Does this person play an instrument? If so, compose for that instrument. If she doesn't play an instrument, compose a complicated contrapuntal piece of music for a large orchestra.


----------



## Sid James

Some music written for women by male composers -

Mahler's Adagietto from Sym. #5
Beethoven's Fur Elise
Wagner's Siegfried Idyll

I think the pattern is that these are lyrical and poetic pieces. Doubtless there are more examples. Of course they're either from the 19th century, or early 20th century in case of the Mahler, since then women's role in society has changed a great deal.

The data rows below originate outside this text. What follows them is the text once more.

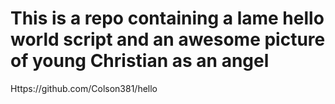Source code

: # This is a repo containing a lame hello world script and an awesome picture of young Christian as an angel
Https://github.com/Colson381/hello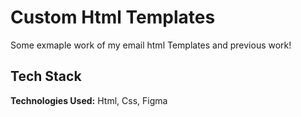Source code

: 
# Custom Html Templates

Some exmaple work of my email html Templates and previous work!


## Tech Stack

**Technologies Used:** Html, Css, Figma





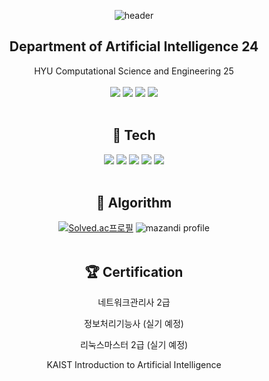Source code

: <div align="center">  
  
  ![header](https://capsule-render.vercel.app/api?type=Waving&text=TaegyeongKim&fontColor=FFFFFF&height=200&fontAlign=67&fontAlignY=39&color=0:330867,100:30cfd0)

##  Department of Artificial Intelligence 24
HYU Computational Science and Engineering 25
  <br/>
  <br/>
  <img src="https://img.shields.io/badge/COD36EEK-F37143?style=for-the-badge&logo=Packt&logoColor=white"/>
  <img src="https://img.shields.io/badge/GDSC-4285F4?style=for-the-badge&logo=Google&logoColor=white"/>
  <img src="https://img.shields.io/badge/macOS-000000?style=for-the-badge&logo=macOS&logoColor=white"/>
  <img src="https://img.shields.io/badge/windows-0078D4?style=for-the-badge&logo=windows&logoColor=white"/>
  <br/>
  <br/>

## 📄 Tech
<img src="https://img.shields.io/badge/C-A8B9CC?style=for-the-badge&logo=C&logoColor=white"/>
<img src="https://img.shields.io/badge/C++-00599C?style=for-the-badge&logo=cplusplus&logoColor=white"/>
<img src="https://img.shields.io/badge/Python-3776AB?style=for-the-badge&logo=Python&logoColor=white"/>
<img src="https://img.shields.io/badge/FastAPI-009688?style=for-the-badge&logo=FastAPI&logoColor=white"/>
<img src="https://img.shields.io/badge/Tensorflow-FF6F00?style=for-the-badge&logo=Tensorflow&logoColor=white"/>
  <br/>
  <br/>
  
## 📖 Algorithm  
[![Solved.ac프로필](http://mazassumnida.wtf/api/v2/generate_badge?boj=danielkim05216)](https://solved.ac/danielkim05216) ![mazandi profile](http://mazandi.herokuapp.com/api?handle=danielkim05216&theme=dark)
  <br/>
  <br/>

## 🏆 Certification
네트워크관리사 2급  

정보처리기능사 (실기 예정) 

리눅스마스터 2급 (실기 예정)

KAIST Introduction to Artificial Intelligence 
  <br/>
  <br/>
  
</div>
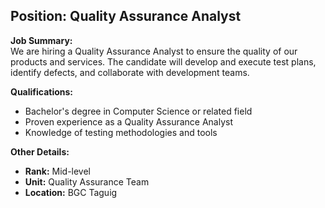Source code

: ## **Position: Quality Assurance Analyst**

**Job Summary:**  
We are hiring a Quality Assurance Analyst to ensure the quality of our products and services. The candidate will develop and execute test plans, identify defects, and collaborate with development teams.

**Qualifications:**  
- Bachelor's degree in Computer Science or related field
- Proven experience as a Quality Assurance Analyst
- Knowledge of testing methodologies and tools

**Other Details:**
- **Rank:** Mid-level
- **Unit:** Quality Assurance Team
- **Location:** BGC Taguig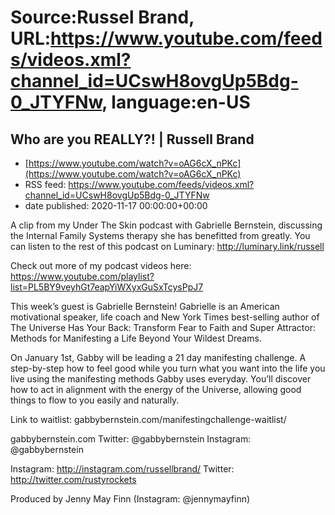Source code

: # Source:Russel Brand, URL:https://www.youtube.com/feeds/videos.xml?channel_id=UCswH8ovgUp5Bdg-0_JTYFNw, language:en-US

## Who are you REALLY?! | Russell Brand
 - [https://www.youtube.com/watch?v=oAG6cX_nPKc](https://www.youtube.com/watch?v=oAG6cX_nPKc)
 - RSS feed: https://www.youtube.com/feeds/videos.xml?channel_id=UCswH8ovgUp5Bdg-0_JTYFNw
 - date published: 2020-11-17 00:00:00+00:00

A clip from my Under The Skin podcast with Gabrielle Bernstein, discussing the Internal Family Systems therapy she has benefitted from greatly. 
You can listen to the rest of this podcast on Luminary: http://luminary.link/russell

Check out more of my podcast videos here: https://www.youtube.com/playlist?list=PL5BY9veyhGt7eapYiWXyxGuSxTcysPpJ7

This week’s guest is Gabrielle Bernstein! Gabrielle is an American motivational speaker, life coach and New York Times best-selling author of The Universe Has Your Back: Transform Fear to Faith and Super Attractor: Methods for Manifesting a Life Beyond Your Wildest Dreams.

On January 1st, Gabby will be leading a 21 day manifesting challenge. A step-by-step how to feel good while you turn what you want into the life you live using the manifesting methods Gabby uses everyday. You’ll discover how to act in alignment with the energy of the Universe, allowing good things to flow to you easily and naturally. 

Link to waitlist: gabbybernstein.com/manifestingchallenge-waitlist/

gabbybernstein.com
Twitter: @gabbybernstein
Instagram: @gabbybernstein

Instagram: http://instagram.com/russellbrand/
Twitter: http://twitter.com/rustyrockets

Produced by Jenny May Finn (Instagram: @jennymayfinn)

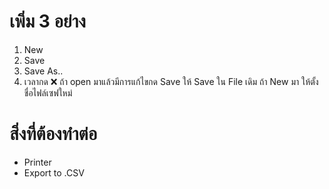 # เพิ่ม 3 อย่าง
1. New
2. Save
3. Save As..
4. เวลากด ❌ ถ้า open มาแล้วมีการแก้ไขกด Save ให้ Save ใน File เดิม ถ้า New มา ให้ตั้งชื่อไฟล์เซฟใหม่
# สิ่งที่ต้องทำต่อ
* Printer
* Export to .CSV
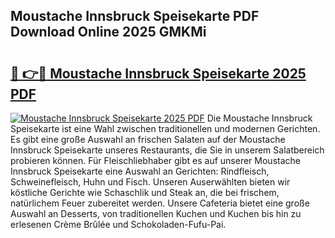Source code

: ## Moustache Innsbruck Speisekarte PDF Download Online 2025 GMKMi

# <h2><a href="http://gc971ks.nevu.top/?p=Moustache+Innsbruck+Speisekarte">🔗 👉🔴 Moustache Innsbruck Speisekarte 2025 PDF</a></h2>

[![Moustache Innsbruck Speisekarte 2025 PDF](https://i.imgur.com/dBaPXMq.png)](http://gc971ks.nevu.top/?p=Moustache+Innsbruck+Speisekarte)
Die Moustache Innsbruck Speisekarte ist eine Wahl zwischen traditionellen und modernen Gerichten. Es gibt eine große Auswahl an frischen Salaten auf der Moustache Innsbruck Speisekarte unseres Restaurants, die Sie in unserem Salatbereich probieren können. Für Fleischliebhaber gibt es auf unserer Moustache Innsbruck Speisekarte eine Auswahl an Gerichten: Rindfleisch, Schweinefleisch, Huhn und Fisch. Unseren Auserwählten bieten wir köstliche Gerichte wie Schaschlik und Steak an, die bei frischem, natürlichem Feuer zubereitet werden. Unsere Cafeteria bietet eine große Auswahl an Desserts, von traditionellen Kuchen und Kuchen bis hin zu erlesenen Crème Brûlée und Schokoladen-Fufu-Pai.

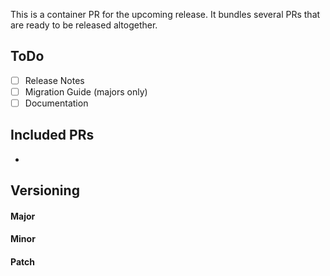 This is a container PR for the upcoming release. It bundles several PRs that are ready to be released altogether.

## ToDo
- [ ] Release Notes
- [ ] Migration Guide (majors only)
- [ ] Documentation

## Included PRs
* 

## Versioning

#### Major

#### Minor

#### Patch
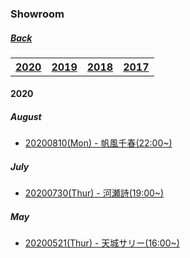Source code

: ﻿### Showroom
##### [Back](../../../readme.md)

 <table style="width:100%">
  <tr>
    <th><a href="https://227photo.nets.hk/Markdown/Backup/Showroom/Showroom_List.html#2020-1">2020</a></th>
    <th><a href="https://227photo.nets.hk/Markdown/Backup/Showroom/Showroom_List.html#2019-1">2019</a></th>
    <th><a href="https://227photo.nets.hk/Markdown/Backup/Showroom/Showroom_List.html#2018-1">2018</a></th>
    <th><a href="https://227photo.nets.hk/Markdown/Backup/Showroom/Showroom_List.html#2017-1">2017</a></th>
  </tr>
</table> 

#### 2020
##### August
- [20200810(Mon) - 帆風千春(22:00~)](August2020/20200810_Chiharu.html)  

##### July
- [20200730(Thur) - 河瀬詩(19:00~)](July2020/20200730_Uta.md)  

##### May
- [20200521(Thur) - 天城サリー(16:00~)](May2020/20200521_Sally.md)
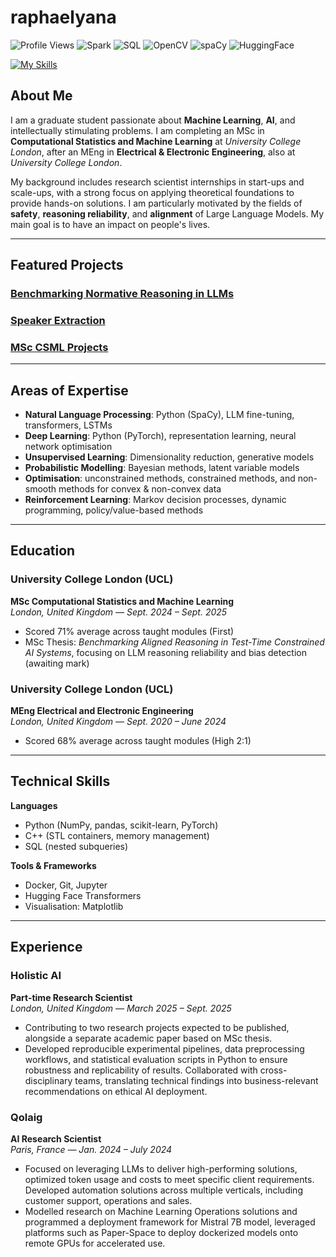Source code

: # raphaelyana
![Profile Views](https://komarev.com/ghpvc/?username=raphaelyana&color=blue&style=flat-square) ![Spark](https://img.shields.io/badge/Spark-FF7F50?style=flat-square&logo=apachespark&logoColor=white) ![SQL](https://img.shields.io/badge/SQL-4479A1?style=flat-square&logo=postgresql&logoColor=white) ![OpenCV](https://img.shields.io/badge/OpenCV-5C3EE8?style=flat-square&logo=opencv&logoColor=white) ![spaCy](https://img.shields.io/badge/spaCy-09A3D5?style=flat-square&logo=spacy&logoColor=white) ![HuggingFace](https://img.shields.io/badge/Hugging%20Face-FFCA28?style=flat-square&logo=huggingface&logoColor=black)

[![My Skills](https://skillicons.dev/icons?i=py,pytorch,scikitlearn,matlab,git,cpp,docker,kubernetes)](https://skillicons.dev)

## About Me
I am a graduate student passionate about **Machine Learning**, **AI**, and intellectually stimulating problems. I am completing an MSc in **Computational Statistics and Machine Learning** at *University College London*, after an MEng in **Electrical & Electronic Engineering**, also at *University College London*.  

My background includes research scientist internships in start-ups and scale-ups, with a strong focus on applying theoretical foundations to provide hands-on solutions. I am particularly motivated by the fields of **safety**, **reasoning reliability**, and **alignment** of Large Language Models. My main goal is to have an impact on people's lives.  

---

## Featured Projects
### [Benchmarking Normative Reasoning in LLMs](https://github.com/raphaelyana/normative_reasoning_and_stereotypes) 

### [Speaker Extraction](https://github.com/raphaelyana/speaker_extraction) 

### [MSc CSML Projects](https://github.com/raphaelyana/csml-portfolio)

---

## Areas of Expertise
- **Natural Language Processing**: Python (SpaCy), LLM fine-tuning, transformers, LSTMs  
- **Deep Learning**: Python (PyTorch), representation learning, neural network optimisation  
- **Unsupervised Learning**: Dimensionality reduction, generative models  
- **Probabilistic Modelling**: Bayesian methods, latent variable models  
- **Optimisation**: unconstrained methods, constrained methods, and non-smooth methods for convex & non-convex data  
- **Reinforcement Learning**: Markov decision processes, dynamic programming, policy/value-based methods  

---

## Education

### University College London (UCL)  
**MSc Computational Statistics and Machine Learning**  
*London, United Kingdom — Sept. 2024 – Sept. 2025*  

- Scored 71% average across taught modules (First)  
- MSc Thesis: *Benchmarking Aligned Reasoning in Test-Time Constrained AI Systems*, focusing on LLM reasoning reliability and bias detection (awaiting mark)  

### University College London (UCL)  
**MEng Electrical and Electronic Engineering**  
*London, United Kingdom — Sept. 2020 – June 2024*  

- Scored 68% average across taught modules (High 2:1)  

---

## Technical Skills
**Languages**  
- Python (NumPy, pandas, scikit-learn, PyTorch)  
- C++ (STL containers, memory management)  
- SQL (nested subqueries)  

**Tools & Frameworks**  
- Docker, Git, Jupyter  
- Hugging Face Transformers  
- Visualisation: Matplotlib  

---

## Experience


### Holistic AI  
**Part-time Research Scientist**  
*London, United Kingdom — March 2025 – Sept. 2025*  

- Contributing to two research projects expected to be published, alongside a separate academic paper based on MSc thesis.  
- Developed reproducible experimental pipelines, data preprocessing workflows, and statistical evaluation scripts in Python to ensure robustness and replicability of results. Collaborated with cross-disciplinary teams, translating technical findings into business-relevant recommendations on ethical AI deployment.    

### Qolaig  
**AI Research Scientist**  
*Paris, France — Jan. 2024 – July 2024*  

- Focused on leveraging LLMs to deliver high-performing solutions, optimized token usage and costs to meet specific client requirements. Developed automation solutions across multiple verticals, including customer support, operations and sales.
- Modelled research on Machine Learning Operations solutions and programmed a deployment framework for Mistral 7B model, leveraged platforms such as Paper-Space to deploy dockerized models onto remote GPUs for accelerated use.  


<!-- ## I am currently learning 
--- -->



<!-- ## Fun Facts
---
- I always feel bad for not taking some modules, because there are too many choices at univerisity. So I ask my friends to send me all the lecture slides and courseworks materials, and do them on my own in my additional time.
--- -->

<!--
**raphaelyana/raphaelyana** is a ✨ _special_ ✨ repository because its `README.md` (this file) appears on your GitHub profile.

Here are some ideas to get you started:

- 🔭 I’m currently working on ...
- 🌱 I’m currently learning ...
- 👯 I’m looking to collaborate on ...
- 🤔 I’m looking for help with ...
- 💬 Ask me about ...
- 📫 How to reach me: ...
- 😄 Pronouns: ...
- ⚡ Fun fact: ...
-->
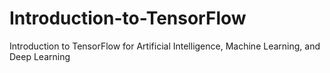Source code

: # Introduction-to-TensorFlow
Introduction to TensorFlow for Artificial Intelligence, Machine Learning, and Deep Learning
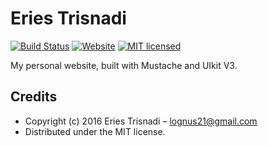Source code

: # Eries Trisnadi

[![Build Status][travis-image]][travis-url]
[![Website][website-image]][website-url]
[![MIT licensed][license-image]][license-url]

My personal website, built with Mustache and UIkit V3.

## Credits
- Copyright (c) 2016 Eries Trisnadi – [lognus21@gmail.com](mailto:lognus21@gmail.com)
- Distributed under the MIT license.

[website-image]: http://img.shields.io/website-up-down-green-red/http/lowsprofile.github.io.svg?style=flat-square
[website-url]: http://lowsprofile.github.io
[travis-image]: https://img.shields.io/travis/lowsprofile/lowsprofile.github.io/master.svg?style=flat-square
[travis-url]: https://travis-ci.org/lowsprofile/lowsprofile.github.io
[license-image]: https://img.shields.io/badge/license-MIT-blue.svg?style=flat-square
[license-url]: https://github.com/lowsprofile/lowsprofile.github.io/blob/master/LICENSE
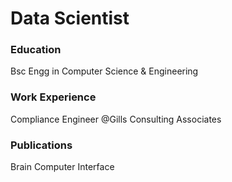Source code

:# Data Scientist

### Education
Bsc Engg in Computer Science & Engineering

### Work Experience
Compliance Engineer @Gills Consulting Associates

### Publications
Brain Computer Interface
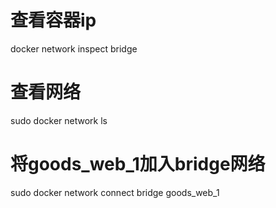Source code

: # 查看容器ip

docker network inspect bridge

# 查看网络

sudo docker network ls

# 将goods_web_1加入bridge网络

sudo docker network connect bridge goods_web_1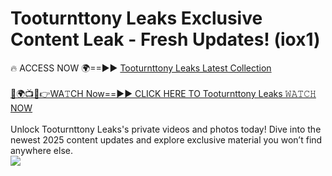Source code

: # Tooturnttony Leaks Exclusive Content Leak - Fresh Updates! (iox1)

🔥 ACCESS NOW 🌍==►► <a href="https://tinyurl.com/kvy9nzfs" rel="nofollow">Tooturnttony Leaks Latest Collection</a>
<br><br>
[🔴🌍📺📱👉WA𝚃CH Now==►► CLICK HERE TO Tooturnttony Leaks 𝚆𝙰𝚃𝙲𝙷 NOW](https://tinyurl.com/kvy9nzfs)
<br><br>
Unlock Tooturnttony Leaks's private videos and photos today! Dive into the newest 2025 content updates and explore exclusive material you won’t find anywhere else.
<br>
<a href="https://tinyurl.com/kvy9nzfs" rel="nofollow" data-target="animated-image.originalLink"><img src="https://camo.githubusercontent.com/8a4f000d20f83aca3bf7ec5f350d767afa0574a8a352519fd8cfa583a6f93a33/68747470733a2f2f692e696d6775722e636f6d2f644a486b345a712e676966" data-canonical-src="https://i.imgur.com/dJHk4Zq.gif" style="max-width: 100%; display: inline-block;" data-target="animated-image.originalImage"></a>
<br>
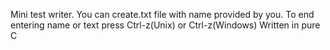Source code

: Mini test writer. You can create.txt file with name provided by you.
To end entering name or text press Ctrl-z(Unix) or Ctrl-z(Windows)
Written in pure C
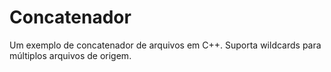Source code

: # Concatenador
Um exemplo de concatenador de arquivos em C++.
Suporta wildcards para múltiplos arquivos de origem.
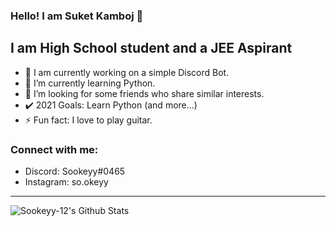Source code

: ### Hello! I am Suket Kamboj 👋

## I am High School student and a JEE Aspirant 
- 🔭 I am currently working on a simple Discord Bot.
- 🌱 I’m currently learning Python. 
- 👯 I’m looking for some friends who share similar interests.
- ✔️ 2021 Goals: Learn Python (and more...)
- ⚡ Fun fact: I love to play guitar.

### Connect with me:
- Discord: Sookeyy#0465
- Instagram: so.okeyy

---

<img align="left" alt="Sookeyy-12's Github Stats" src="https://github-readme-stats.vercel.app/api?username=Sookeyy-12&theme=dark&show_icons=true"/>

A more recent one is the french horn theme in the slow movement of Shostakovich's Sym.#10, this spells out this lady's name, who helped Shostakovich get through some of the horrible times he had during the Stalinist regime. Here a quote from the wikipedia article on this work -



> ...At concert pitch one fifth lower, the notes spell out "E La Mi Re A" in a combination of French and German notation. This motif, called out twelve times on the horn, represents Elmira Nazirova, a student of the composer's with whom he fell in love. The motif is of ambiguous tonality, giving it an air of uncertainty or hollowness...


I think Schumann also did this with his wife's name, Clara, in his Sym.#4, effectively a celebration of their marriage (or marriage to be?).

Then there's Janacek, who wrote many pieces with his muse in mind, Kamila Stosslova...


----------



## Sid James

& of course there's serenades, loads of them, many would have been written with women in mind. Eg. the cliche of wooing a girl with your songs under her balcony. That kind of thing. Schubert's serenade (standchen) is a popular one, but there are many other good ones, in instrumental form, art-song, from opera, etc...


----------



## paulc

Why not buy her some flowers?


----------



## Manok

I could, and probably will at some point lol. I don't know if she plays anything. I don't think so she doesn't have a lot of free time. I will ask the next time I get a chance. My instrument was piano, and she has never heard me play before so I thought that might be fun.


----------



## aphyrodite

Pulling off something along these lines maybe:


----------



## Crudblud

Write a Stochasti-seria-canto-spiel-stück for her.

What? What do you mean "that's not a thing"? Honestly, just how uncultured _are_ you people?


----------



## chee_zee

you can only learn so much intellectually for this kind of thing. I'd say get your composing technique to a certain level, if it's not that great and you feel you must immediately write this for her then fine...but to write for someone, that's more a matter of the heart than intellect. fur elise is a prime example of this. listen to epilogue for lisa by shawn lane as well. familiarize yourself with jazz chords and what they sound like in various orchestrations, let that be the key to your expressiveness. if the structure is simple then it allows for complex harmony and orchestration etc, if structure is complex then might limit those other things and make them more repetitive. check out aitake sho chords from japanese gagaku. all about expressiveness.


----------



## AmateurComposer

Manok said:


> ... she doesn't have a lot of free time.


Hi, watch out! Will she have enough free time to date you?


----------



## Meaghan

Well, the fact that she's a woman doesn't really give us any idea what kind of music she likes; we'd need to actually know something about her to make useful recommendations, and then you'd probably be able to judge better than we would anyway. It's a nice idea, though. If a guy wrote music for me, it would definitely score him points. This was a month ago, so I assume you've made some decisions? Did you write her something?


----------



## Manok

Not just yet. Lets just say there are complications at the moment and leave it at that. I'm still thinking over how best to approach such a piece anyway.


----------



## Jeremy Marchant

Manok said:


> Not just yet. Lets just say there are complications at the moment and leave it at that. I'm still thinking over how best to approach such a piece anyway.


I suggest keeping it simple and short. This means that you are likely to give it your best shot, you won't spend months doing it (the implication of spending a huge amount of time possibly not going down well with her), and it is more likely to appeal to her. If you play the piano, you could write for that, so you can perform it for her.

When I did this many years ago I was a member of a choir and I wrote an a capella setting of a WH Auden poem which I then persuaded some of the singers to perform in a private performance.


----------



## regressivetransphobe

Compose a traditionally masculine piece and then discuss the shortcomings of western heteronormative standards with her.


----------